▶ [TASK OBJECTIVE] Reproduce all the records word for word. Omit images.

▶ [MATERIAL SUPPLIED]
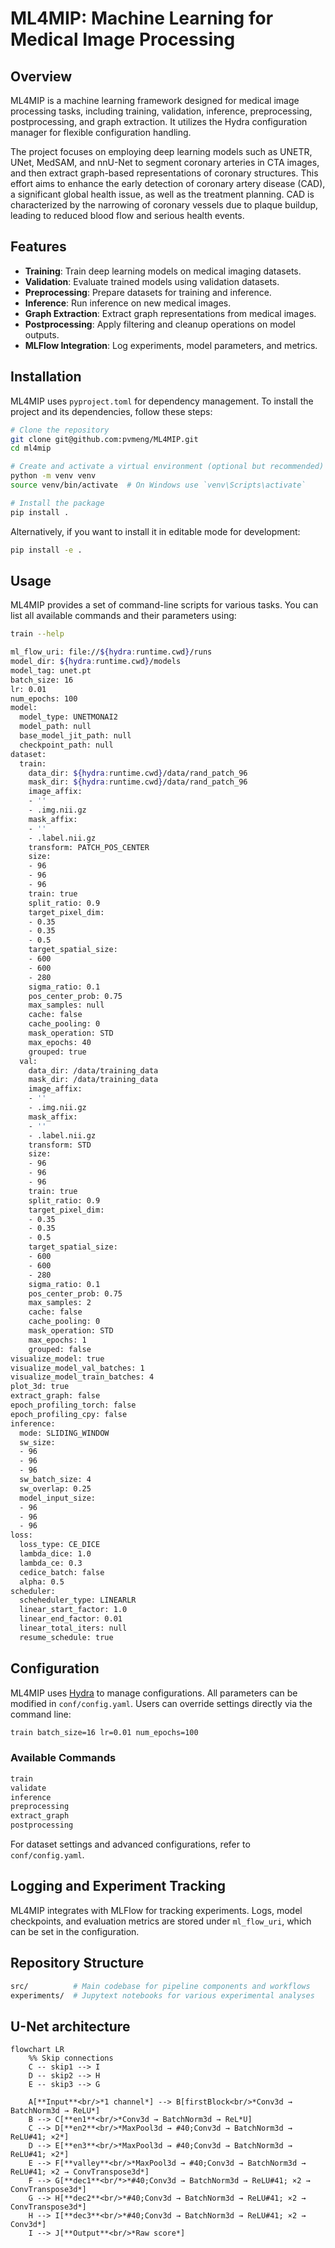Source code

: # ML4MIP: Machine Learning for Medical Image Processing

## Overview
ML4MIP is a machine learning framework designed for medical image processing tasks, including training, validation, inference, preprocessing, postprocessing, and graph extraction. It utilizes the Hydra configuration manager for flexible configuration handling.

The project focuses on employing deep learning models such as UNETR, UNet, MedSAM, and nnU-Net to segment coronary arteries in CTA images, and then extract graph-based representations of coronary structures. This effort aims to enhance the early detection of coronary artery disease (CAD), a significant global health issue, as well as the treatment planning. CAD is characterized by the narrowing of coronary vessels due to plaque buildup, leading to reduced blood flow and serious health events.

## Features
- **Training**: Train deep learning models on medical imaging datasets.
- **Validation**: Evaluate trained models using validation datasets.
- **Preprocessing**: Prepare datasets for training and inference.
- **Inference**: Run inference on new medical images.
- **Graph Extraction**: Extract graph representations from medical images.
- **Postprocessing**: Apply filtering and cleanup operations on model outputs.
- **MLFlow Integration**: Log experiments, model parameters, and metrics.

## Installation
ML4MIP uses `pyproject.toml` for dependency management. To install the project and its dependencies, follow these steps:

```bash
# Clone the repository
git clone git@github.com:pvmeng/ML4MIP.git
cd ml4mip

# Create and activate a virtual environment (optional but recommended)
python -m venv venv
source venv/bin/activate  # On Windows use `venv\Scripts\activate`

# Install the package
pip install .
```

Alternatively, if you want to install it in editable mode for development:

```bash
pip install -e .
```

## Usage
ML4MIP provides a set of command-line scripts for various tasks. You can list all available commands and their parameters using:

```bash
train --help

ml_flow_uri: file://${hydra:runtime.cwd}/runs
model_dir: ${hydra:runtime.cwd}/models
model_tag: unet.pt
batch_size: 16
lr: 0.01
num_epochs: 100
model:
  model_type: UNETMONAI2
  model_path: null
  base_model_jit_path: null
  checkpoint_path: null
dataset:
  train:
    data_dir: ${hydra:runtime.cwd}/data/rand_patch_96
    mask_dir: ${hydra:runtime.cwd}/data/rand_patch_96
    image_affix:
    - ''
    - .img.nii.gz
    mask_affix:
    - ''
    - .label.nii.gz
    transform: PATCH_POS_CENTER
    size:
    - 96
    - 96
    - 96
    train: true
    split_ratio: 0.9
    target_pixel_dim:
    - 0.35
    - 0.35
    - 0.5
    target_spatial_size:
    - 600
    - 600
    - 280
    sigma_ratio: 0.1
    pos_center_prob: 0.75
    max_samples: null
    cache: false
    cache_pooling: 0
    mask_operation: STD
    max_epochs: 40
    grouped: true
  val:
    data_dir: /data/training_data
    mask_dir: /data/training_data
    image_affix:
    - ''
    - .img.nii.gz
    mask_affix:
    - ''
    - .label.nii.gz
    transform: STD
    size:
    - 96
    - 96
    - 96
    train: true
    split_ratio: 0.9
    target_pixel_dim:
    - 0.35
    - 0.35
    - 0.5
    target_spatial_size:
    - 600
    - 600
    - 280
    sigma_ratio: 0.1
    pos_center_prob: 0.75
    max_samples: 2
    cache: false
    cache_pooling: 0
    mask_operation: STD
    max_epochs: 1
    grouped: false
visualize_model: true
visualize_model_val_batches: 1
visualize_model_train_batches: 4
plot_3d: true
extract_graph: false
epoch_profiling_torch: false
epoch_profiling_cpy: false
inference:
  mode: SLIDING_WINDOW
  sw_size:
  - 96
  - 96
  - 96
  sw_batch_size: 4
  sw_overlap: 0.25
  model_input_size:
  - 96
  - 96
  - 96
loss:
  loss_type: CE_DICE
  lambda_dice: 1.0
  lambda_ce: 0.3
  cedice_batch: false
  alpha: 0.5
scheduler:
  scheheduler_type: LINEARLR
  linear_start_factor: 1.0
  linear_end_factor: 0.01
  linear_total_iters: null
  resume_schedule: true
```

## Configuration
ML4MIP uses [Hydra](https://hydra.cc/) to manage configurations. All parameters can be modified in `conf/config.yaml`. Users can override settings directly via the command line:

```bash
train batch_size=16 lr=0.01 num_epochs=100
```

### Available Commands
```bash
train
validate
inference
preprocessing
extract_graph
postprocessing
```



For dataset settings and advanced configurations, refer to `conf/config.yaml`.

## Logging and Experiment Tracking
ML4MIP integrates with MLFlow for tracking experiments. Logs, model checkpoints, and evaluation metrics are stored under `ml_flow_uri`, which can be set in the configuration.

## Repository Structure

```bash
src/          # Main codebase for pipeline components and workflows  
experiments/  # Jupytext notebooks for various experimental analyses  

```

## U-Net architecture

```mermaid
flowchart LR
    %% Skip connections
    C -- skip1 --> I
    D -- skip2 --> H
    E -- skip3 --> G

    A[**Input**<br/>*1 channel*] --> B[firstBlock<br/>*Conv3d → BatchNorm3d → ReLU*]
    B --> C[**en1**<br/>*Conv3d → BatchNorm3d → ReL*U]
    C --> D[**en2**<br/>*MaxPool3d → #40;Conv3d → BatchNorm3d → ReLU#41; ×2*]
    D --> E[**en3**<br/>*MaxPool3d → #40;Conv3d → BatchNorm3d → ReLU#41; ×2*]
    E --> F[**valley**<br/>*MaxPool3d → #40;Conv3d → BatchNorm3d → ReLU#41; ×2 → ConvTranspose3d*]
    F --> G[**dec1**<br/*>*#40;Conv3d → BatchNorm3d → ReLU#41; ×2 → ConvTranspose3d*]
    G --> H[**dec2**<br/>*#40;Conv3d → BatchNorm3d → ReLU#41; ×2 → ConvTranspose3d*]
    H --> I[**dec3**<br/>*#40;Conv3d → BatchNorm3d → ReLU#41; ×2 → Conv3d*]
    I --> J[**Output**<br/>*Raw score*]
```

▶ [RESPONSE]
Source code

: # ML4MIP: Machine Learning for Medical Image Processing

## Overview
ML4MIP is a machine learning framework designed for medical image processing tasks, including training, validation, inference, preprocessing, postprocessing, and graph extraction. It utilizes the Hydra configuration manager for flexible configuration handling.

The project focuses on employing deep learning models such as UNETR, UNet, MedSAM, and nnU-Net to segment coronary arteries in CTA images, and then extract graph-based representations of coronary structures. This effort aims to enhance the early detection of coronary artery disease (CAD), a significant global health issue, as well as the treatment planning. CAD is characterized by the narrowing of coronary vessels due to plaque buildup, leading to reduced blood flow and serious health events.

## Features
- **Training**: Train deep learning models on medical imaging datasets.
- **Validation**: Evaluate trained models using validation datasets.
- **Preprocessing**: Prepare datasets for training and inference.
- **Inference**: Run inference on new medical images.
- **Graph Extraction**: Extract graph representations from medical images.
- **Postprocessing**: Apply filtering and cleanup operations on model outputs.
- **MLFlow Integration**: Log experiments, model parameters, and metrics.

## Installation
ML4MIP uses `pyproject.toml` for dependency management. To install the project and its dependencies, follow these steps:

```bash
# Clone the repository
git clone git@github.com:pvmeng/ML4MIP.git
cd ml4mip

# Create and activate a virtual environment (optional but recommended)
python -m venv venv
source venv/bin/activate  # On Windows use `venv\Scripts\activate`

# Install the package
pip install .
```

Alternatively, if you want to install it in editable mode for development:

```bash
pip install -e .
```

## Usage
ML4MIP provides a set of command-line scripts for various tasks. You can list all available commands and their parameters using:

```bash
train --help

ml_flow_uri: file://${hydra:runtime.cwd}/runs
model_dir: ${hydra:runtime.cwd}/models
model_tag: unet.pt
batch_size: 16
lr: 0.01
num_epochs: 100
model:
  model_type: UNETMONAI2
  model_path: null
  base_model_jit_path: null
  checkpoint_path: null
dataset:
  train:
    data_dir: ${hydra:runtime.cwd}/data/rand_patch_96
    mask_dir: ${hydra:runtime.cwd}/data/rand_patch_96
    image_affix:
    - ''
    - .img.nii.gz
    mask_affix:
    - ''
    - .label.nii.gz
    transform: PATCH_POS_CENTER
    size:
    - 96
    - 96
    - 96
    train: true
    split_ratio: 0.9
    target_pixel_dim:
    - 0.35
    - 0.35
    - 0.5
    target_spatial_size:
    - 600
    - 600
    - 280
    sigma_ratio: 0.1
    pos_center_prob: 0.75
    max_samples: null
    cache: false
    cache_pooling: 0
    mask_operation: STD
    max_epochs: 40
    grouped: true
  val:
    data_dir: /data/training_data
    mask_dir: /data/training_data
    image_affix:
    - ''
    - .img.nii.gz
    mask_affix:
    - ''
    - .label.nii.gz
    transform: STD
    size:
    - 96
    - 96
    - 96
    train: true
    split_ratio: 0.9
    target_pixel_dim:
    - 0.35
    - 0.35
    - 0.5
    target_spatial_size:
    - 600
    - 600
    - 280
    sigma_ratio: 0.1
    pos_center_prob: 0.75
    max_samples: 2
    cache: false
    cache_pooling: 0
    mask_operation: STD
    max_epochs: 1
    grouped: false
visualize_model: true
visualize_model_val_batches: 1
visualize_model_train_batches: 4
plot_3d: true
extract_graph: false
epoch_profiling_torch: false
epoch_profiling_cpy: false
inference:
  mode: SLIDING_WINDOW
  sw_size:
  - 96
  - 96
  - 96
  sw_batch_size: 4
  sw_overlap: 0.25
  model_input_size:
  - 96
  - 96
  - 96
loss:
  loss_type: CE_DICE
  lambda_dice: 1.0
  lambda_ce: 0.3
  cedice_batch: false
  alpha: 0.5
scheduler:
  scheheduler_type: LINEARLR
  linear_start_factor: 1.0
  linear_end_factor: 0.01
  linear_total_iters: null
  resume_schedule: true
```

## Configuration
ML4MIP uses [Hydra](https://hydra.cc/) to manage configurations. All parameters can be modified in `conf/config.yaml`. Users can override settings directly via the command line:

```bash
train batch_size=16 lr=0.01 num_epochs=100
```

### Available Commands
```bash
train
validate
inference
preprocessing
extract_graph
postprocessing
```



For dataset settings and advanced configurations, refer to `conf/config.yaml`.

## Logging and Experiment Tracking
ML4MIP integrates with MLFlow for tracking experiments. Logs, model checkpoints, and evaluation metrics are stored under `ml_flow_uri`, which can be set in the configuration.

## Repository Structure

```bash
src/          # Main codebase for pipeline components and workflows  
experiments/  # Jupytext notebooks for various experimental analyses  

```

## U-Net architecture

```mermaid
flowchart LR
    %% Skip connections
    C -- skip1 --> I
    D -- skip2 --> H
    E -- skip3 --> G

    A[**Input**<br/>*1 channel*] --> B[firstBlock<br/>*Conv3d → BatchNorm3d → ReLU*]
    B --> C[**en1**<br/>*Conv3d → BatchNorm3d → ReL*U]
    C --> D[**en2**<br/>*MaxPool3d → #40;Conv3d → BatchNorm3d → ReLU#41; ×2*]
    D --> E[**en3**<br/>*MaxPool3d → #40;Conv3d → BatchNorm3d → ReLU#41; ×2*]
    E --> F[**valley**<br/>*MaxPool3d → #40;Conv3d → BatchNorm3d → ReLU#41; ×2 → ConvTranspose3d*]
    F --> G[**dec1**<br/*>*#40;Conv3d → BatchNorm3d → ReLU#41; ×2 → ConvTranspose3d*]
    G --> H[**dec2**<br/>*#40;Conv3d → BatchNorm3d → ReLU#41; ×2 → ConvTranspose3d*]
    H --> I[**dec3**<br/>*#40;Conv3d → BatchNorm3d → ReLU#41; ×2 → Conv3d*]
    I --> J[**Output**<br/>*Raw score*]
```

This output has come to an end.